## INSTRUCTIONS FOR THE TASK
The records below need to be repeated exactly, with every picture left out.

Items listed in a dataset
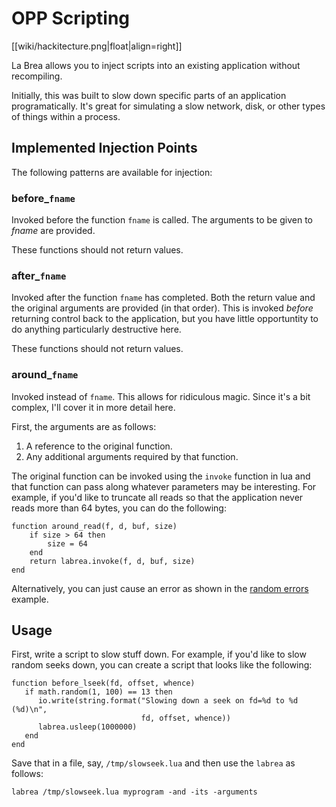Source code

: # OPP Scripting

[[wiki/hackitecture.png|float|align=right]]

La Brea allows you to inject scripts into an existing application
without recompiling.

Initially, this was built to slow down specific parts of an
application programatically.  It's great for simulating a slow
network, disk, or other types of things within a process.

## Implemented Injection Points

The following patterns are available for injection:

### before_`fname`

Invoked before the function `fname` is called.  The arguments to be
given to *fname* are provided.

These functions should not return values.

### after_`fname`

Invoked after the function `fname` has completed.  Both the return
value and the original arguments are provided (in that order).  This
is invoked *before* returning control back to the application, but you
have little opportuntity to do anything particularly destructive here.

These functions should not return values.

### around_`fname`

Invoked instead of `fname`.  This allows for ridiculous magic.  Since
it's a bit complex, I'll cover it in more detail here.

First, the arguments are as follows:

1. A reference to the original function.
2. Any additional arguments required by that function.

The original function can be invoked using the `invoke` function in
lua and that function can pass along whatever parameters may be
interesting.  For example, if you'd like to truncate all reads so that
the application never reads more than 64 bytes, you can do the
following:

    function around_read(f, d, buf, size)
        if size > 64 then
            size = 64
        end
        return labrea.invoke(f, d, buf, size)
    end

Alternatively, you can just cause an error as shown in the
[random errors][re] example.

## Usage

First, write a script to slow stuff down.  For example, if you'd like
to slow random seeks down, you can create a script that looks like the
following:

    function before_lseek(fd, offset, whence)
       if math.random(1, 100) == 13 then
          io.write(string.format("Slowing down a seek on fd=%d to %d (%d)\n",
                                 fd, offset, whence))
          labrea.usleep(1000000)
       end
    end

Save that in a file, say, `/tmp/slowseek.lua` and then use the
`labrea` as follows:

    labrea /tmp/slowseek.lua myprogram -and -its -arguments

[re]: https://github.com/dustin/labrea/blob/master/examples/randomerrors.lua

## WRITTEN ANSWER
Source code

: # OPP Scripting

[[wiki/hackitecture.png|float|align=right]]

La Brea allows you to inject scripts into an existing application
without recompiling.

Initially, this was built to slow down specific parts of an
application programatically.  It's great for simulating a slow
network, disk, or other types of things within a process.

## Implemented Injection Points

The following patterns are available for injection:

### before_`fname`

Invoked before the function `fname` is called.  The arguments to be
given to *fname* are provided.

These functions should not return values.

### after_`fname`

Invoked after the function `fname` has completed.  Both the return
value and the original arguments are provided (in that order).  This
is invoked *before* returning control back to the application, but you
have little opportuntity to do anything particularly destructive here.

These functions should not return values.

### around_`fname`

Invoked instead of `fname`.  This allows for ridiculous magic.  Since
it's a bit complex, I'll cover it in more detail here.

First, the arguments are as follows:

1. A reference to the original function.
2. Any additional arguments required by that function.

The original function can be invoked using the `invoke` function in
lua and that function can pass along whatever parameters may be
interesting.  For example, if you'd like to truncate all reads so that
the application never reads more than 64 bytes, you can do the
following:

    function around_read(f, d, buf, size)
        if size > 64 then
            size = 64
        end
        return labrea.invoke(f, d, buf, size)
    end

Alternatively, you can just cause an error as shown in the
[random errors][re] example.

## Usage

First, write a script to slow stuff down.  For example, if you'd like
to slow random seeks down, you can create a script that looks like the
following:

    function before_lseek(fd, offset, whence)
       if math.random(1, 100) == 13 then
          io.write(string.format("Slowing down a seek on fd=%d to %d (%d)\n",
                                 fd, offset, whence))
          labrea.usleep(1000000)
       end
    end

Save that in a file, say, `/tmp/slowseek.lua` and then use the
`labrea` as follows:

    labrea /tmp/slowseek.lua myprogram -and -its -arguments

[re]: https://github.com/dustin/labrea/blob/master/examples/randomerrors.lua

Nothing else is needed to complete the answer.